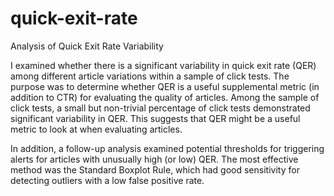 # quick-exit-rate
Analysis of Quick Exit Rate Variability

I examined whether there is a significant variability in quick exit rate (QER) among different article variations within a sample of click tests. The purpose was to determine whether QER is a useful supplemental metric (in addition to CTR) for evaluating  the quality of articles. Among the sample of click tests, a small but non-trivial percentage of click tests demonstrated significant variability in QER. This suggests that QER might be a useful metric to look at when evaluating articles.

In addition, a follow-up analysis examined potential thresholds for triggering alerts for articles with unusually high (or low) QER. The most effective method was the Standard Boxplot Rule, which had good sensitivity for detecting outliers with a low false positive rate.
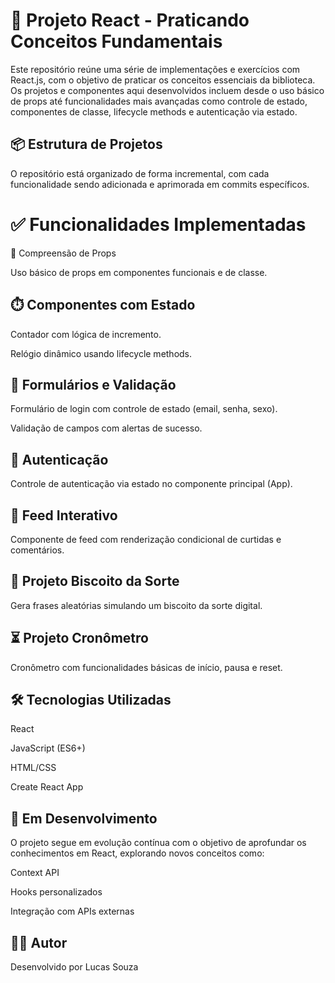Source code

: # 🚀 Projeto React - Praticando Conceitos Fundamentais
Este repositório reúne uma série de implementações e exercícios com React.js, com o objetivo de praticar os conceitos essenciais da biblioteca. Os projetos e componentes aqui desenvolvidos incluem desde o uso básico de props até funcionalidades mais avançadas como controle de estado, componentes de classe, lifecycle methods e autenticação via estado.

## 📦 Estrutura de Projetos
O repositório está organizado de forma incremental, com cada funcionalidade sendo adicionada e aprimorada em commits específicos.

# ✅ Funcionalidades Implementadas
🧠 Compreensão de Props

Uso básico de props em componentes funcionais e de classe.

## ⏱️ Componentes com Estado

Contador com lógica de incremento.

Relógio dinâmico usando lifecycle methods.

## 🧪 Formulários e Validação

Formulário de login com controle de estado (email, senha, sexo).

Validação de campos com alertas de sucesso.

## 🔐 Autenticação

Controle de autenticação via estado no componente principal (App).

## 📰 Feed Interativo

Componente de feed com renderização condicional de curtidas e comentários.

## 🍪 Projeto Biscoito da Sorte

Gera frases aleatórias simulando um biscoito da sorte digital.

## ⏳ Projeto Cronômetro

Cronômetro com funcionalidades básicas de início, pausa e reset.

## 🛠️ Tecnologias Utilizadas
React

JavaScript (ES6+)

HTML/CSS

Create React App

## 🚧 Em Desenvolvimento
O projeto segue em evolução contínua com o objetivo de aprofundar os conhecimentos em React, explorando novos conceitos como:

Context API

Hooks personalizados

Integração com APIs externas

## 👨‍💻 Autor
Desenvolvido por Lucas Souza
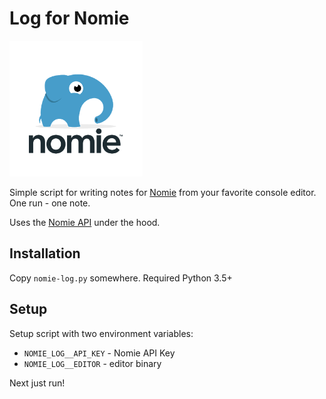 # Log for Nomie

![Nomie](./doc/nomie.png)

Simple script for writing notes for [Nomie][nomie] from your favorite console editor. One run - one note.

Uses the [Nomie API][api] under the hood.

## Installation

Copy `nomie-log.py` somewhere. Required Python 3.5+

## Setup

Setup script with two environment variables:

* `NOMIE_LOG__API_KEY` - Nomie API Key
* `NOMIE_LOG__EDITOR` - editor binary

Next just run!

[nomie]: https://nomie.app

[api]: https://nomie.app/tutorials/v5-api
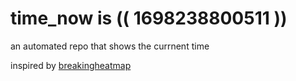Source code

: # time_now is (( 1698238800511 ))

an automated repo that shows the currnent time

inspired by [breakingheatmap](https://github.com/breakingheatmap/breakingheatmap)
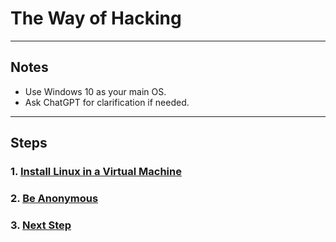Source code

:# The Way of Hacking

---

## Notes
- Use Windows 10 as your main OS.
- Ask ChatGPT for clarification if needed.

---

## Steps

### 1. [Install Linux in a Virtual Machine](https://github.com/batubyte/The-Way-of-Hacking/blob/main/1.%20Install%20Linux.md)

### 2. [Be Anonymous](#)

### 3. [Next Step](#)
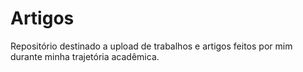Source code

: # Artigos
Repositório destinado a upload de trabalhos e artigos feitos por mim durante minha trajetória acadêmica.
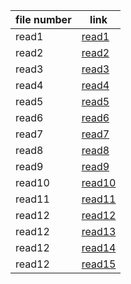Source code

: 
file number  | link
------------ | -------------
read1        | [read1](https://github.com/salsbeeltareqq/readingnotes-2/read1.md)
read2        | [read2](https://salsbeeltareqq.github.io/readingnotes-2/)
read3        | [read3](https://salsbeeltareqq.github.io/readingnotes-2/)
read4        | [read4](https://salsbeeltareqq.github.io/readingnotes-2/)
read5        | [read5](https://salsbeeltareqq.github.io/readingnotes-2/)
read6        | [read6](https://salsbeeltareqq.github.io/readingnotes-2/)
read7        | [read7](https://salsbeeltareqq.github.io/readingnotes-2/)      | 
read8        | [read8](https://salsbeeltareqq.github.io/readingnotes-2/)
read9        | [read9](https://salsbeeltareqq.github.io/readingnotes-2/)
read10       | [read10](https://salsbeeltareqq.github.io/readingnotes-2/)
read11       | [read11](https://salsbeeltareqq.github.io/readingnotes-2/)
read12       | [read12](https://salsbeeltareqq.github.io/readingnotes-2/)
read12       | [read13](https://salsbeeltareqq.github.io/readingnotes-2/)
read12       | [read14](https://salsbeeltareqq.github.io/readingnotes-2/)
read12       | [read15](https://salsbeeltareqq.github.io/readingnotes-2/)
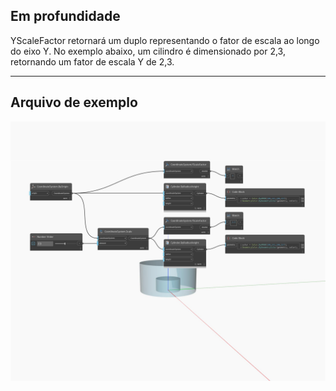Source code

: ## Em profundidade
YScaleFactor retornará um duplo representando o fator de escala ao longo do eixo Y. No exemplo abaixo, um cilindro é dimensionado por 2,3, retornando um fator de escala Y de 2,3.
___
## Arquivo de exemplo

![YScaleFactor](./Autodesk.DesignScript.Geometry.CoordinateSystem.YScaleFactor_img.jpg)


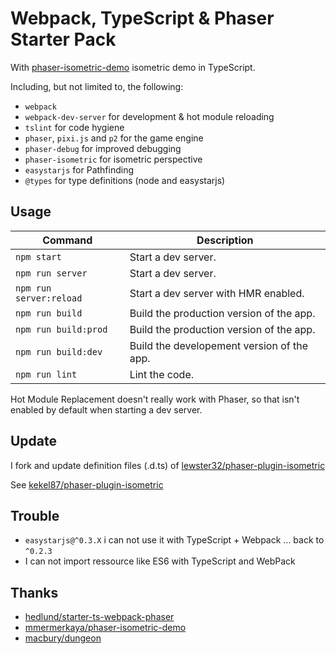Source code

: # Webpack, TypeScript & Phaser Starter Pack

With [phaser-isometric-demo](https://github.com/mmermerkaya/phaser-isometric-demo)
 isometric demo in TypeScript.

Including, but not limited to, the following:

* `webpack`
* `webpack-dev-server` for development & hot module reloading
* `tslint` for code hygiene
* `phaser`, `pixi.js` and `p2` for the game engine
* `phaser-debug` for improved debugging
* `phaser-isometric` for isometric perspective
* `easystarjs` for Pathfinding 
* `@types` for type definitions (node and easystarjs)

## Usage

| Command                  | Description                                 |
|--------------------------|---------------------------------------------|
| `npm start`              | Start a dev server.                         |
| `npm run server`         | Start a dev server.                         |
| `npm run server:reload`  | Start a dev server with HMR enabled.        |
| `npm run build`          | Build the production version of the app.    |
| `npm run build:prod`     | Build the production version of the app.    |
| `npm run build:dev`      | Build the developement version of the app.  |
| `npm run lint`           | Lint the code.                              |

Hot Module Replacement doesn't really work with Phaser, so that isn't enabled by default when
starting a dev server.

## Update
I fork and update definition files (.d.ts) of [lewster32/phaser-plugin-isometric](https://github.com/lewster32/phaser-plugin-isometric)

See 
[kekel87/phaser-plugin-isometric](https://github.com/kekel87/phaser-plugin-isometric)

## Trouble
* `easystarjs@^0.3.X` i can not use it with TypeScript + Webpack ... back to `^0.2.3`
* I can not import ressource like ES6 with TypeScript and WebPack

## Thanks
* [hedlund/starter-ts-webpack-phaser](https://github.com/hedlund/starter-ts-webpack-phaser)
* [mmermerkaya/phaser-isometric-demo](https://github.com/mmermerkaya/phaser-isometric-demo)
* [macbury/dungeon](https://github.com/macbury/dungeon)
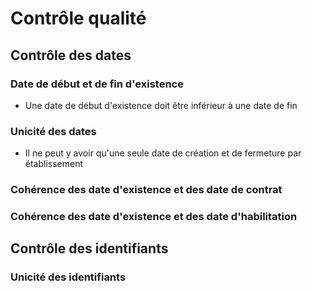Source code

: # Contrôle qualité

## Contrôle des dates

### Date de début et de fin d'existence

* Une date de début d'existence doit être inférieur à une date de fin

### Unicité des dates

* Il ne peut y avoir qu'une seule date de création et de fermeture par établissement

### Cohérence des date d'existence et des date de contrat



### Cohérence des date d'existence et des date d'habilitation

## Contrôle des identifiants

### Unicité des identifiants



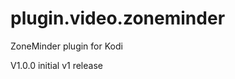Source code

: plugin.video.zoneminder
=======================

ZoneMinder plugin for Kodi

V1.0.0 initial v1 release
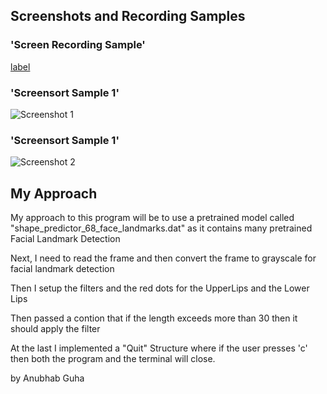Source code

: <h2> Screenshots and Recording Samples </h2>

### 'Screen Recording Sample'
[label](https://github.com/anubhabguha1999/Mouth-Recognition-Assignment/assets/96384072/aae83dc6-dde4-418b-963c-6ff6935a610e)

### 'Screensort Sample 1'
![Screenshot 1](https://github.com/anubhabguha1999/Mouth-Recognition-Assignment/assets/96384072/37cb9342-a73d-4274-8167-371c380b1c76)

### 'Screensort Sample 1'
![Screenshot 2](https://github.com/anubhabguha1999/Mouth-Recognition-Assignment/assets/96384072/feade7e9-ed9c-4005-8cce-9a0dd5f83a03)

<h2> My Approach </h2>

<p> My approach to this program will be to use a pretrained model called "shape_predictor_68_face_landmarks.dat" as it contains many pretrained Facial Landmark Detection </p>
<p> Next, I need to read the frame and then convert the frame to grayscale for facial landmark detection </p>
<p> Then I setup the filters and the red dots for the UpperLips and the Lower Lips </p>
<p> Then passed a contion that if the length exceeds more than 30 then it should apply the filter </p>
<p> At the last I implemented a "Quit" Structure where if the user presses 'c' then both the program and the terminal will close. </p>

by Anubhab Guha
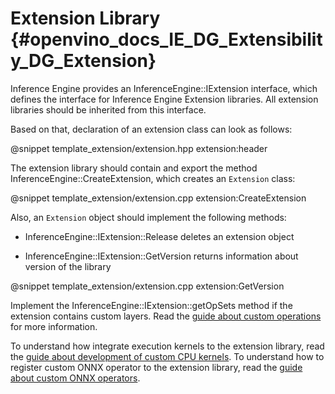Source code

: # Extension Library {#openvino_docs_IE_DG_Extensibility_DG_Extension}

Inference Engine provides an InferenceEngine::IExtension interface, which defines the interface for Inference Engine Extension libraries.
All extension libraries should be inherited from this interface.

Based on that, declaration of an extension class can look as follows:

@snippet template_extension/extension.hpp extension:header

The extension library should contain and export the method InferenceEngine::CreateExtension, which creates an `Extension` class:

@snippet template_extension/extension.cpp extension:CreateExtension

Also, an `Extension` object should implement the following methods:

* InferenceEngine::IExtension::Release deletes an extension object

* InferenceEngine::IExtension::GetVersion returns information about version of the library

@snippet template_extension/extension.cpp extension:GetVersion

Implement the  InferenceEngine::IExtension::getOpSets method if the extension contains custom layers. 
Read the [guide about custom operations](AddingNGraphOps.md) for more information.

To understand how integrate execution kernels to the extension library, read the [guide about development of custom CPU kernels](CPU_Kernel.md).
To understand how to register custom ONNX operator to the extension library, read the [guide about custom ONNX operators](Custom_ONNX_Ops.md).
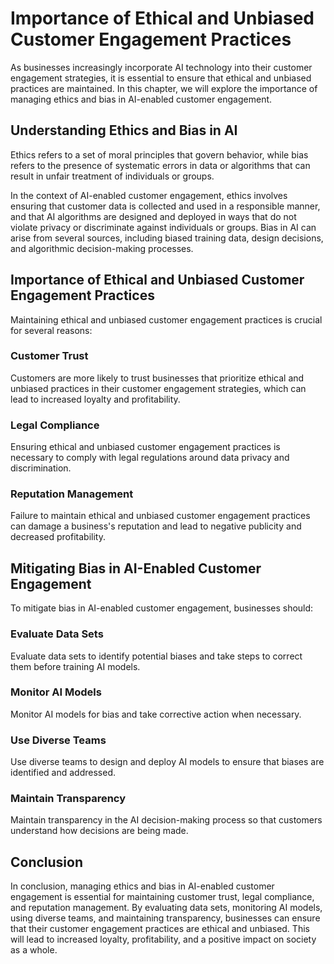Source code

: Importance of Ethical and Unbiased Customer Engagement Practices
=======================================================================================================================================

As businesses increasingly incorporate AI technology into their customer engagement strategies, it is essential to ensure that ethical and unbiased practices are maintained. In this chapter, we will explore the importance of managing ethics and bias in AI-enabled customer engagement.

Understanding Ethics and Bias in AI
-----------------------------------

Ethics refers to a set of moral principles that govern behavior, while bias refers to the presence of systematic errors in data or algorithms that can result in unfair treatment of individuals or groups.

In the context of AI-enabled customer engagement, ethics involves ensuring that customer data is collected and used in a responsible manner, and that AI algorithms are designed and deployed in ways that do not violate privacy or discriminate against individuals or groups. Bias in AI can arise from several sources, including biased training data, design decisions, and algorithmic decision-making processes.

Importance of Ethical and Unbiased Customer Engagement Practices
----------------------------------------------------------------

Maintaining ethical and unbiased customer engagement practices is crucial for several reasons:

### Customer Trust

Customers are more likely to trust businesses that prioritize ethical and unbiased practices in their customer engagement strategies, which can lead to increased loyalty and profitability.

### Legal Compliance

Ensuring ethical and unbiased customer engagement practices is necessary to comply with legal regulations around data privacy and discrimination.

### Reputation Management

Failure to maintain ethical and unbiased customer engagement practices can damage a business's reputation and lead to negative publicity and decreased profitability.

Mitigating Bias in AI-Enabled Customer Engagement
-------------------------------------------------

To mitigate bias in AI-enabled customer engagement, businesses should:

### Evaluate Data Sets

Evaluate data sets to identify potential biases and take steps to correct them before training AI models.

### Monitor AI Models

Monitor AI models for bias and take corrective action when necessary.

### Use Diverse Teams

Use diverse teams to design and deploy AI models to ensure that biases are identified and addressed.

### Maintain Transparency

Maintain transparency in the AI decision-making process so that customers understand how decisions are being made.

Conclusion
----------

In conclusion, managing ethics and bias in AI-enabled customer engagement is essential for maintaining customer trust, legal compliance, and reputation management. By evaluating data sets, monitoring AI models, using diverse teams, and maintaining transparency, businesses can ensure that their customer engagement practices are ethical and unbiased. This will lead to increased loyalty, profitability, and a positive impact on society as a whole.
+ + +
Assignment: Search the listing above for the lines with "isometric demo in TypeScript." and "Hot Module Replacement", then output those lines and all lines between them exactly.

Expected answer:
 isometric demo in TypeScript.

Including, but not limited to, the following:

* `webpack`
* `webpack-dev-server` for development & hot module reloading
* `tslint` for code hygiene
* `phaser`, `pixi.js` and `p2` for the game engine
* `phaser-debug` for improved debugging
* `phaser-isometric` for isometric perspective
* `easystarjs` for Pathfinding 
* `@types` for type definitions (node and easystarjs)

## Usage

| Command                  | Description                                 |
|--------------------------|---------------------------------------------|
| `npm start`              | Start a dev server.                         |
| `npm run server`         | Start a dev server.                         |
| `npm run server:reload`  | Start a dev server with HMR enabled.        |
| `npm run build`          | Build the production version of the app.    |
| `npm run build:prod`     | Build the production version of the app.    |
| `npm run build:dev`      | Build the developement version of the app.  |
| `npm run lint`           | Lint the code.                              |

Hot Module Replacement doesn't really work with Phaser, so that isn't enabled by default when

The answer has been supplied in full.